International investors looking to set up production facilities and headquarters in Australia are demanding an end to all restrictive work practices, such as defined starting and finishing times and ceilings on overtime. They are not only looking for construction projects at the lowest cost but also absolute guaranteed completion times.

Typical is the case of Japanese restaurant chain Saizeriya. In 2001 the company threatened to abandon a $400 million investment in a new food-processing factory in Victoria unless there was a crackdown on the state branch of the Australian Manufacturing Union after industrial action by the union’s members held up work on the company’s construction site.

To hammer construction companies into line, the government has adopted a series of punitive measures. These include withholding Commonwealth funding for building federal and state building projects if companies fail to comply with what the government deems an “acceptable code of practice”. Presently the government spends over $5 billion a year on infrastructure construction and building projects with about half going to various state governments.

Abbott has already overridden a tender awarded by Australia Post to builder Hansen Yuncken to construct a new $30 million security facility at Melbourne airport. The runner-up tender from Baulderstone Hornibrook was also rejected. Abbott announced he had vetoed the tenders because they contained work agreements that had a “strong union encouragement” which, in his opinion, “breached federal industrial relations standards”.

The government also plans to use its competition watchdog, the ACCC, to overturn enterprise work agreements struck through so-called pattern bargaining between the unions and large building companies. It argues that such agreements breach the competition provisions of the Trades Practices Act because they are used to force similar conditions on smaller companies, thus denying the smaller firms the ability to impose the work practices they require to compete against larger rivals.

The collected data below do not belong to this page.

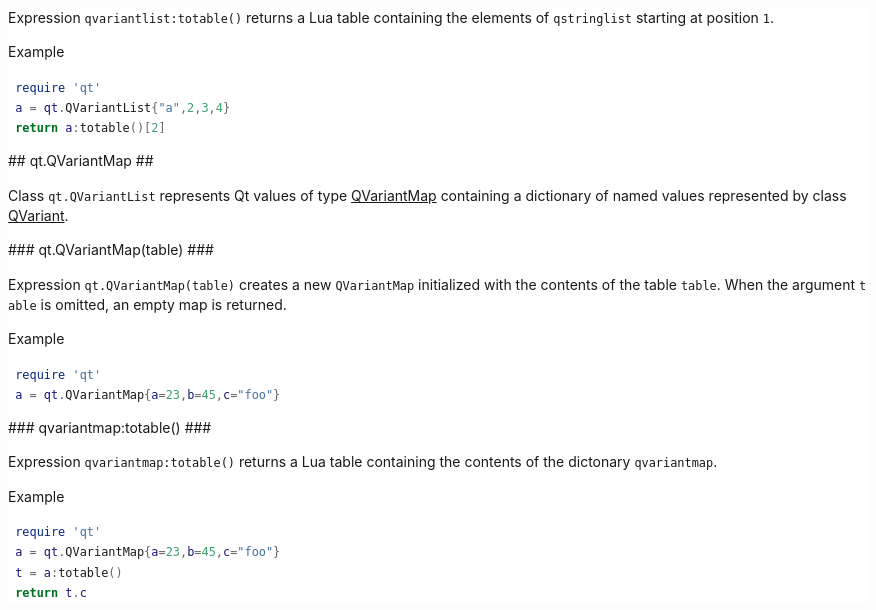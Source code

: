 Expression `qvariantlist:totable()` returns a Lua table
containing the elements of `qstringlist` starting at position `1`.

Example
```lua
 require 'qt'
 a = qt.QVariantList{"a",2,3,4}
 return a:totable()[2]
```


<a name="qvariantmap"/>
## qt.QVariantMap ##

Class `qt.QVariantList` represents Qt values of type 
[QVariantMap](http://doc.trolltech.com/4.4/qvariant.html#QVariantMap-typedef) 
containing a dictionary of named values represented by class 
[QVariant](http://doc.trolltech.com/4.4/qvariant.html).


<a name="qvariantmap"/>
### qt.QVariantMap(table) ###

Expression `qt.QVariantMap(table)` creates a new `QVariantMap`
initialized with the contents of the table `table`.
When the argument `table` is omitted, 
an empty map is returned.

Example
```lua
 require 'qt'
 a = qt.QVariantMap{a=23,b=45,c="foo"}
```

<a name="qvariantmap.totable"/>
### qvariantmap:totable() ###

Expression `qvariantmap:totable()` returns a Lua table
containing the contents of the dictonary `qvariantmap`.

Example
```lua
 require 'qt'
 a = qt.QVariantMap{a=23,b=45,c="foo"}
 t = a:totable()
 return t.c
```


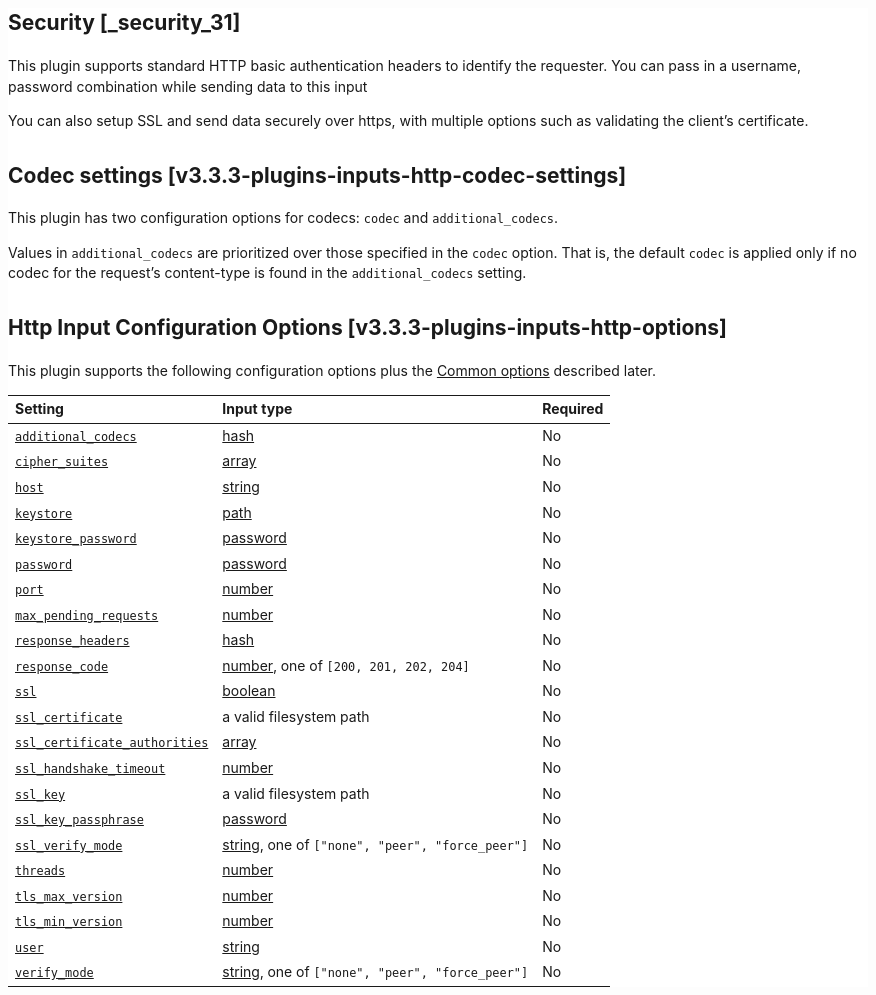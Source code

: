 ## Security [_security_31]

This plugin supports standard HTTP basic authentication headers to identify the requester. You can pass in a username, password combination while sending data to this input

You can also setup SSL and send data securely over https, with multiple options such as validating the client’s certificate.

## Codec settings [v3.3.3-plugins-inputs-http-codec-settings]

This plugin has two configuration options for codecs: `codec` and `additional_codecs`.

Values in `additional_codecs` are prioritized over those specified in the `codec` option. That is, the default `codec` is applied only if no codec for the request’s content-type is found in the `additional_codecs` setting.

## Http Input Configuration Options [v3.3.3-plugins-inputs-http-options]

This plugin supports the following configuration options plus the [Common options](v3-3-3-plugins-inputs-http.md#v3.3.3-plugins-inputs-http-common-options) described later.

| Setting | Input type | Required |
| :- | :- | :- |
| [`additional_codecs`](v3-3-3-plugins-inputs-http.md#v3.3.3-plugins-inputs-http-additional_codecs) | [hash](/lsr/value-types.md#hash) | No |
| [`cipher_suites`](v3-3-3-plugins-inputs-http.md#v3.3.3-plugins-inputs-http-cipher_suites) | [array](/lsr/value-types.md#array) | No |
| [`host`](v3-3-3-plugins-inputs-http.md#v3.3.3-plugins-inputs-http-host) | [string](/lsr/value-types.md#string) | No |
| [`keystore`](v3-3-3-plugins-inputs-http.md#v3.3.3-plugins-inputs-http-keystore) | [path](/lsr/value-types.md#path) | No |
| [`keystore_password`](v3-3-3-plugins-inputs-http.md#v3.3.3-plugins-inputs-http-keystore_password) | [password](/lsr/value-types.md#password) | No |
| [`password`](v3-3-3-plugins-inputs-http.md#v3.3.3-plugins-inputs-http-password) | [password](/lsr/value-types.md#password) | No |
| [`port`](v3-3-3-plugins-inputs-http.md#v3.3.3-plugins-inputs-http-port) | [number](/lsr/value-types.md#number) | No |
| [`max_pending_requests`](v3-3-3-plugins-inputs-http.md#v3.3.3-plugins-inputs-http-max_pending_requests) | [number](/lsr/value-types.md#number) | No |
| [`response_headers`](v3-3-3-plugins-inputs-http.md#v3.3.3-plugins-inputs-http-response_headers) | [hash](/lsr/value-types.md#hash) | No |
| [`response_code`](v3-3-3-plugins-inputs-http.md#v3.3.3-plugins-inputs-http-response_code) | [number](/lsr/value-types.md#number), one of `[200, 201, 202, 204]` | No |
| [`ssl`](v3-3-3-plugins-inputs-http.md#v3.3.3-plugins-inputs-http-ssl) | [boolean](/lsr/value-types.md#boolean) | No |
| [`ssl_certificate`](v3-3-3-plugins-inputs-http.md#v3.3.3-plugins-inputs-http-ssl_certificate) | a valid filesystem path | No |
| [`ssl_certificate_authorities`](v3-3-3-plugins-inputs-http.md#v3.3.3-plugins-inputs-http-ssl_certificate_authorities) | [array](/lsr/value-types.md#array) | No |
| [`ssl_handshake_timeout`](v3-3-3-plugins-inputs-http.md#v3.3.3-plugins-inputs-http-ssl_handshake_timeout) | [number](/lsr/value-types.md#number) | No |
| [`ssl_key`](v3-3-3-plugins-inputs-http.md#v3.3.3-plugins-inputs-http-ssl_key) | a valid filesystem path | No |
| [`ssl_key_passphrase`](v3-3-3-plugins-inputs-http.md#v3.3.3-plugins-inputs-http-ssl_key_passphrase) | [password](/lsr/value-types.md#password) | No |
| [`ssl_verify_mode`](v3-3-3-plugins-inputs-http.md#v3.3.3-plugins-inputs-http-ssl_verify_mode) | [string](/lsr/value-types.md#string), one of `["none", "peer", "force_peer"]` | No |
| [`threads`](v3-3-3-plugins-inputs-http.md#v3.3.3-plugins-inputs-http-threads) | [number](/lsr/value-types.md#number) | No |
| [`tls_max_version`](v3-3-3-plugins-inputs-http.md#v3.3.3-plugins-inputs-http-tls_max_version) | [number](/lsr/value-types.md#number) | No |
| [`tls_min_version`](v3-3-3-plugins-inputs-http.md#v3.3.3-plugins-inputs-http-tls_min_version) | [number](/lsr/value-types.md#number) | No |
| [`user`](v3-3-3-plugins-inputs-http.md#v3.3.3-plugins-inputs-http-user) | [string](/lsr/value-types.md#string) | No |
| [`verify_mode`](v3-3-3-plugins-inputs-http.md#v3.3.3-plugins-inputs-http-verify_mode) | [string](/lsr/value-types.md#string), one of `["none", "peer", "force_peer"]` | No |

Construction unions and the Australian Democrats

Although thousands of building workers in capital cities throughout Australia demonstrated against the introduction of the Building Industry and Construction Improvement Bill on October 6, the building unions made clear they had no intention of leading any broad industrial and political struggle to defeat it.

The unions contend that the “best option” available to construction workers is to appeal to the Australian Democrats and other minor Senate parties to block the bill’s passage when it goes to the Upper House. In a campaign leaflet opposing the legislation, the CFMEU pleads for the Senate “again to reject the Howard government’s plans to push through its workplace agenda”.

Shackling workers behind the minor Senate parties is the same strategy pushed by the unions in 1996, when the Howard government introduced the Workplace Relations Act containing fundamental attacks on workers conditions and rights. While restricting workers to impotent protest stoppages, the Australian Council of Trade Unions and its affiliates appealed to the Democrats to block the Act in the Senate. Rather than “rejecting” it, the Democrats played the pivotal role in allowing it to pass with only minor amendments.

Despite recent statements by Democrats leader Andrew Bartlett that his party will not be “rushed into making a decision” on the construction industry legislation, neither he nor his colleagues have any principled differences with it. Addressing a gathering of building workers on October 2, Bartlett said that it was “improbable that we’d (Democrats) support it (the bill) as it stands” but “there’s lots of scope for agreement from all sides”.

Speaking to the media on the legislation last month, Democrat Senator Andrew Murray emphasised that his party’s major objection was that the new measures would be restricted to attacking workers in the construction industry. “They (the government) want an industry-specific institution. It’s probably us who are more interested in broad national laws...” he said.